▸ WHAT YOU ARE ASKED TO DO: Each line of the listing that contains the word "tool" is to be copied.

▸ DATA FOR ANALYSIS:

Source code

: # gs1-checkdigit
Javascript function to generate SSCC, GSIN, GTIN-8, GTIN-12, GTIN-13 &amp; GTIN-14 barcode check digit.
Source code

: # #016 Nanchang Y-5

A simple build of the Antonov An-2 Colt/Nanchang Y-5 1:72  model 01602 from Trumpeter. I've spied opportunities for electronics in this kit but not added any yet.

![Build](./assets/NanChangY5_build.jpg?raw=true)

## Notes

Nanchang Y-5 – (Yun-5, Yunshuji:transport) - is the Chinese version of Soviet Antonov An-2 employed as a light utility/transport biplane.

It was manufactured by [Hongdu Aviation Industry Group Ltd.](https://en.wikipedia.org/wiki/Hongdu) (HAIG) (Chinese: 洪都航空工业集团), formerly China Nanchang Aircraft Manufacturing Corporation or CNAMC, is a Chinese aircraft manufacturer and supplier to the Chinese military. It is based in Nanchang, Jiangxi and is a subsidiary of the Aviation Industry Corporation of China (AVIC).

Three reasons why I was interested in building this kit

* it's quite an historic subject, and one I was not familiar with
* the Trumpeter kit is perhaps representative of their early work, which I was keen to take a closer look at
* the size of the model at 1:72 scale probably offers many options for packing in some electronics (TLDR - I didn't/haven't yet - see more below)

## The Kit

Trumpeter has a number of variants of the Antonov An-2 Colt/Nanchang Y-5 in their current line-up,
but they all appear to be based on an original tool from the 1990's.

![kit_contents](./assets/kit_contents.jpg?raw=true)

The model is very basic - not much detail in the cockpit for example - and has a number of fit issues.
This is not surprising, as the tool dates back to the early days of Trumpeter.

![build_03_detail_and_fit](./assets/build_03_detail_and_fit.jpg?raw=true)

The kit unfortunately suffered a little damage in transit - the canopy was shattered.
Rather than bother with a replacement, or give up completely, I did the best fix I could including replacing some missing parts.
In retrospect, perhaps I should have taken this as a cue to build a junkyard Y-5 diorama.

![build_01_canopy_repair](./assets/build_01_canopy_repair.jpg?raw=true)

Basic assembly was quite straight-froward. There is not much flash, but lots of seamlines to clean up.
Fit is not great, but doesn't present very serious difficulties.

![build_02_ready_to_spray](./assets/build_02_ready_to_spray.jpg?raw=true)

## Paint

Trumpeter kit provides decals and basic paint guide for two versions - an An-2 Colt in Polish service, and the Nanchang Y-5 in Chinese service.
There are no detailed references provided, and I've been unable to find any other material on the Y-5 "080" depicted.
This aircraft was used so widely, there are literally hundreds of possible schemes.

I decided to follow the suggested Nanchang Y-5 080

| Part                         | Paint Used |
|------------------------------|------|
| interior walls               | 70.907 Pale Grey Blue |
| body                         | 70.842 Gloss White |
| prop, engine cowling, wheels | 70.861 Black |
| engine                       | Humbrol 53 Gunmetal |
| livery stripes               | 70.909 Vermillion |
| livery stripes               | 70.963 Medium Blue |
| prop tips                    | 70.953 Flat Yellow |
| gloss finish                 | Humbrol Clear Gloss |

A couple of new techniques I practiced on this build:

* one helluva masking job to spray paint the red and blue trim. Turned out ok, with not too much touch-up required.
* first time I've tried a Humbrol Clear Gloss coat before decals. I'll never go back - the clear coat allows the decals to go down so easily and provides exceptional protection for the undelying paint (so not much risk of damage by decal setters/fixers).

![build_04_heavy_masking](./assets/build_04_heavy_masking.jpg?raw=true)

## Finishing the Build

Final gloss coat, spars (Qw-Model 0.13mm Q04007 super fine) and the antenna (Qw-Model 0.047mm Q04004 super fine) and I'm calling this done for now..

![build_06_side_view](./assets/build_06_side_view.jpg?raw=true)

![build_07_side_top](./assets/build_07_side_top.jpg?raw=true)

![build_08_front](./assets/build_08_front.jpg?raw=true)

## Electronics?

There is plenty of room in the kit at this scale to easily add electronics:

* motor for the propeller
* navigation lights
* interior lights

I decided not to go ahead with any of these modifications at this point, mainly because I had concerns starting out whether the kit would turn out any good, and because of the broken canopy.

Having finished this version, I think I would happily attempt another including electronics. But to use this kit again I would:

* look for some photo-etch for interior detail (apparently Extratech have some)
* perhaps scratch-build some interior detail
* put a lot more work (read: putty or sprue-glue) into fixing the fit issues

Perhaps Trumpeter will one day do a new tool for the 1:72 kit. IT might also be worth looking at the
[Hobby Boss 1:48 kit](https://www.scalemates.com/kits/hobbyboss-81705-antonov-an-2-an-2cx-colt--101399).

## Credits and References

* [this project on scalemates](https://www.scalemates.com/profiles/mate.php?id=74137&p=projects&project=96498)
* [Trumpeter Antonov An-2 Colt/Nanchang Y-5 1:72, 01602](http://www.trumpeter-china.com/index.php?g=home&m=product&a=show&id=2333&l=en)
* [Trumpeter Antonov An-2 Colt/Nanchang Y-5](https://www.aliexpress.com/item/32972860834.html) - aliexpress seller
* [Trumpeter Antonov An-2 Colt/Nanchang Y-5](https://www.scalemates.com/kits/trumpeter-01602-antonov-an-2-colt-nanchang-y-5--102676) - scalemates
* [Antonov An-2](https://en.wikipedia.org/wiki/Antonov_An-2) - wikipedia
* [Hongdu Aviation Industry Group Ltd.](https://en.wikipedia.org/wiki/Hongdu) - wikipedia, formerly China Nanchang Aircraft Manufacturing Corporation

▸ PROBLEM SOLUTION:
but they all appear to be based on an original tool from the 1990's.
This is not surprising, as the tool dates back to the early days of Trumpeter.
Perhaps Trumpeter will one day do a new tool for the 1:72 kit. IT might also be worth looking at the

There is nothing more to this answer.